Allow better tailoring of text boundaries
Submitted by Behdad Esfahbod
Link to original bug (#530427)
Description
UAX#14 and UAX#29 allow for per-language tailoring. One easy way to tailor for most common needs is to let the tailoring algorithm modify the boundary type classification of a character. If we add such API to the lang engines, tailoring can be implemented much easier than in the current script_break(). It's quite hard to write correct script_break() functions without breaking some rules. For example, there should be a grapheme boundary after all Control chars. Now a tailoring function that wants to disallow boundary before a certain char has to check the previous character to make sure it's not Control...
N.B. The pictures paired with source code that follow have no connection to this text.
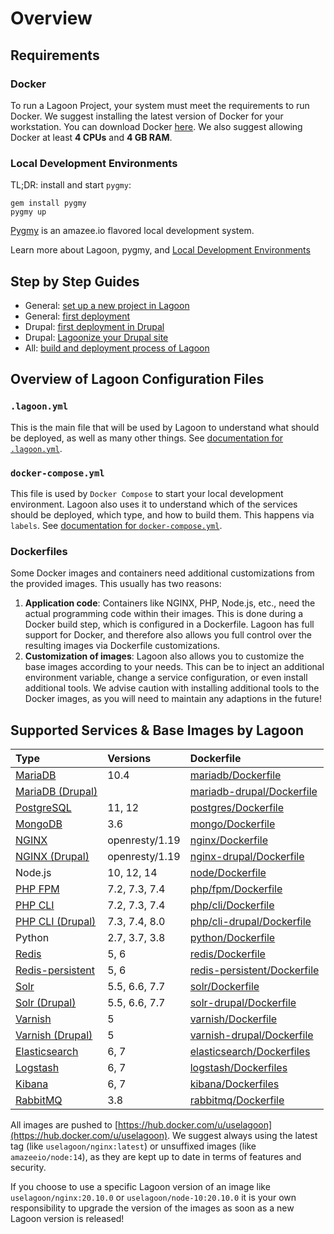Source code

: # Overview

## Requirements

### Docker

To run a Lagoon Project, your system must meet the requirements to run Docker. We suggest installing the latest version of Docker for your workstation. You can download Docker [here](https://www.docker.com/get-docker). We also suggest allowing Docker at least **4 CPUs** and **4 GB RAM**.

### Local Development Environments

TL;DR: install and start `pygmy`:

```text
gem install pygmy
pygmy up
```

[Pygmy](https://docs.lagoon.sh/pygmy/) is an amazee.io flavored local development system.

Learn more about Lagoon, pygmy, and [Local Development Environments](local-development-environments.md)

## Step by Step Guides

* General: [set up a new project in Lagoon](setup_project.md)
* General: [first deployment](first-deployment.md)
* Drupal: [first deployment in Drupal](../drupal/first-deployment-of-drupal.md)
* Drupal: [Lagoonize your Drupal site](../drupal/step-by-step-getting-drupal-ready-to-run-on-lagoon.md)
* All: [build and deployment process of Lagoon](build-and-deploy-process.md)

## Overview of Lagoon Configuration Files

### `.lagoon.yml`

This is the main file that will be used by Lagoon to understand what should be deployed, as well as many other things. See [documentation for `.lagoon.yml`](lagoon-yml.md).

### `docker-compose.yml`

This file is used by `Docker Compose` to start your local development environment. Lagoon also uses it to understand which of the services should be deployed, which type, and how to build them. This happens via `labels`. See [documentation for `docker-compose.yml`](docker-compose-yml.md).

### Dockerfiles

Some Docker images and containers need additional customizations from the provided images. This usually has two reasons:

1. **Application code**: Containers like NGINX, PHP, Node.js, etc., need the actual programming code within their images. This is done during a Docker build step, which is configured in a Dockerfile. Lagoon has full support for Docker, and therefore also allows you full control over the resulting images via Dockerfile customizations.
2. **Customization of images**: Lagoon also allows you to customize the base images according to your needs. This can be to inject an additional environment variable, change a service configuration, or even install additional tools. We advise caution with installing additional tools to the Docker images, as you will need to maintain any adaptions in the future!

## Supported Services & Base Images by Lagoon

| Type | Versions | Dockerfile |
| :--- | :--- | :--- |
| [MariaDB](../docker-images/mariadb/) | 10.4 | [mariadb/Dockerfile](https://github.com/uselagoon/lagoon-images/blob/main/images/mariadb) |
| [MariaDB \(Drupal\)](../docker-images/mariadb/mariadb-drupal.md) |  | [mariadb-drupal/Dockerfile](https://github.com/uselagoon/lagoon-images/blob/main/images/mariadb-drupal) |
| [PostgreSQL](../docker-images/postgres.md) | 11, 12 | [postgres/Dockerfile](https://github.com/uselagoon/lagoon-images/blob/main/images/postgres) |
| [MongoDB](../docker-images/mongodb.md) | 3.6 | [mongo/Dockerfile](https://github.com/uselagoon/lagoon-images/blob/main/images/mongo) |
| [NGINX](../docker-images/nginx/) | openresty/1.19 | [nginx/Dockerfile](https://github.com/uselagoon/lagoon-images/blob/main/images/nginx) |
| [NGINX \(Drupal\)](../docker-images/nginx/nginx-drupal.md) | openresty/1.19 | [nginx-drupal/Dockerfile](https://github.com/uselagoon/lagoon-images/blob/main/images/nginx-drupal) |
| Node.js | 10, 12, 14 | [node/Dockerfile](https://github.com/uselagoon/lagoon-images/blob/main/images/node) |
| [PHP FPM](../docker-images/php-fpm.md) | 7.2, 7.3, 7.4 | [php/fpm/Dockerfile](https://github.com/uselagoon/lagoon-images/blob/main/images/php-fpm) |
| [PHP CLI](../docker-images/php-cli/) | 7.2, 7.3, 7.4 | [php/cli/Dockerfile](https://github.com/uselagoon/lagoon-images/blob/main/images/php-cli) |
| [PHP CLI \(Drupal\)](../docker-images/php-cli/php-cli-drupal.md) | 7.3, 7.4, 8.0 | [php/cli-drupal/Dockerfile](https://github.com/uselagoon/lagoon-images/blob/main/images/php-cli-drupal) |
| Python | 2.7, 3.7, 3.8 | [python/Dockerfile](https://github.com/uselagoon/lagoon-images/blob/main/images/python) |
| [Redis](https://github.com/amazeeio/lagoon/tree/0ea0472705f825feb5fe0b946a8f4c9fc0bba707/docs/docker-images/redis.md) | 5, 6 | [redis/Dockerfile](https://github.com/uselagoon/lagoon-images/blob/main/images/redis) |
| [Redis-persistent](../docker-images/redis/redis-persistent.md) | 5, 6 | [redis-persistent/Dockerfile](https://github.com/uselagoon/lagoon-images/blob/main/images/redis-persistent) |
| [Solr](../docker-images/solr/) | 5.5, 6.6, 7.7 | [solr/Dockerfile](https://github.com/uselagoon/lagoon-images/blob/main/images/solr) |
| [Solr \(Drupal\)](../docker-images/solr/solr-drupal.md) | 5.5, 6.6, 7.7 | [solr-drupal/Dockerfile](https://github.com/uselagoon/lagoon-images/blob/main/images/solr-drupal) |
| [Varnish](../docker-images/varnish/) | 5 | [varnish/Dockerfile](https://github.com/uselagoon/lagoon-images/blob/main/images/varnish) |
| [Varnish \(Drupal\)](../docker-images/varnish/varnish-drupal.md) | 5 | [varnish-drupal/Dockerfile](https://github.com/uselagoon/lagoon-images/blob/main/images/varnish-drupal) |
| [Elasticsearch](../docker-images/elasticsearch.md) | 6, 7 | [elasticsearch/Dockerfiles](https://github.com/uselagoon/lagoon-images/blob/main/images/elasticsearch) |
| [Logstash](../docker-images/elasticsearch.md) | 6, 7 | [logstash/Dockerfiles](https://github.com/uselagoon/lagoon-images/blob/main/images/logstash) |
| [Kibana](../docker-images/elasticsearch.md) | 6, 7 | [kibana/Dockerfiles](https://github.com/uselagoon/lagoon-images/blob/main/images/kibana) |
| [RabbitMQ](../docker-images/rabbitmq.md) | 3.8 | [rabbitmq/Dockerfile](https://github.com/amazeeio/lagoon/blob/master/images/rabbitmq) |

All images are pushed to [https://hub.docker.com/u/uselagoon](https://hub.docker.com/u/uselagoon). We suggest always using the latest tag \(like `uselagoon/nginx:latest`\) or unsuffixed images \(like `amazeeio/node:14`\), as they are kept up to date in terms of features and security.

If you choose to use a specific Lagoon version of an image like `uselagoon/nginx:20.10.0` or `uselagoon/node-10:20.10.0` it is your own responsibility to upgrade the version of the images as soon as a new Lagoon version is released!

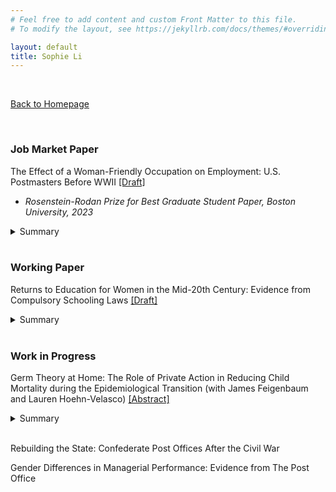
 ```yaml
---
# Feel free to add content and custom Front Matter to this file.
# To modify the layout, see https://jekyllrb.com/docs/themes/#overriding-theme-defaults

layout: default
title: Sophie Li
---
```


<br/>

[Back to Homepage](./index)

<br/>

### Job Market Paper

The Effect of a Woman-Friendly Occupation on Employment: U.S. Postmasters Before WWII [[Draft]](pdfs/SophieLi_JMP.pdf)

* _Rosenstein-Rodan Prize for Best Graduate Student Paper, Boston University, 2023_

<details>
  <summary>Summary</summary>
  
This paper examines the effect of a woman-friendly occupation by exploring a unique historical setting -- the postmaster occupation during the early 20th-century United States, which had many woman-friendly features unprecedented in its time. With regression discontinuity and diff-in-diff designs, I find that although a woman-friendly occuption attracted many qualified women into the labor force, it offered few long-term benefits to women's future employment.

</details>

<br/>

### Working Paper

Returns to Education for Women in the Mid-20th Century: Evidence from Compulsory Schooling Laws [[Draft]](pdfs/SophieLi_Returns_Education.pdf)

<details>
  <summary>Summary</summary>

Using compulsory schooling laws as instrumental variables, this paper examines the returns to education for women in terms of their labor market and marriage market outcomes. In the labor market, I show that an additional year of schooling increases women's probability of gainful employment by 7.9 pp. and women's wage earnings by 15 percent. In the marriage market, education increases women's probability of divorce slightly but does not affect their probability of marriage.

</details>

<br/>


### Work in Progress

Germ Theory at Home: The Role of Private Action in Reducing Child Mortality during the Epidemiological Transition (with James Feigenbaum and Lauren Hoehn-Velasco) [[Abstract]](pdfs/GermTheory_Abstract.pdf)

<details>
  <summary>Summary</summary>

We study whether the dissemination of germ theory--which provided new methods of controlling infectious disease--enabled households to prevent child mortality. Leveraging a novel measure of child mortality from 1850 to 1940, we find that germ theory enabled physician households to reduce child mortality by 7-14% relative to other households.

</details>

<br/>

Rebuilding the State: Confederate Post Offices After the Civil War

Gender Differences in Managerial Performance: Evidence from The Post Office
It's also hard to ensure consistency after tailoring in script_break(). That's why I also filed bug 529747.
All this will be easier if we add callbacks like:
PangoWordBreakType get_word_break_type (gunichar wc, PangoWordBreakType default_type);
The implementation can use pango_word_break_type_for_unichar() to get the default type for some other character if need be, or use all other UCD getters to categorize wc.
All the new enums and their getters will be added engine-only as the types may change in the future. At least until some project shows interest in using them.
This has some API implications, as for correct log_attr computation one would need full itemization results now. So, my previous API proposal in bug 462634 wouldn't be enough.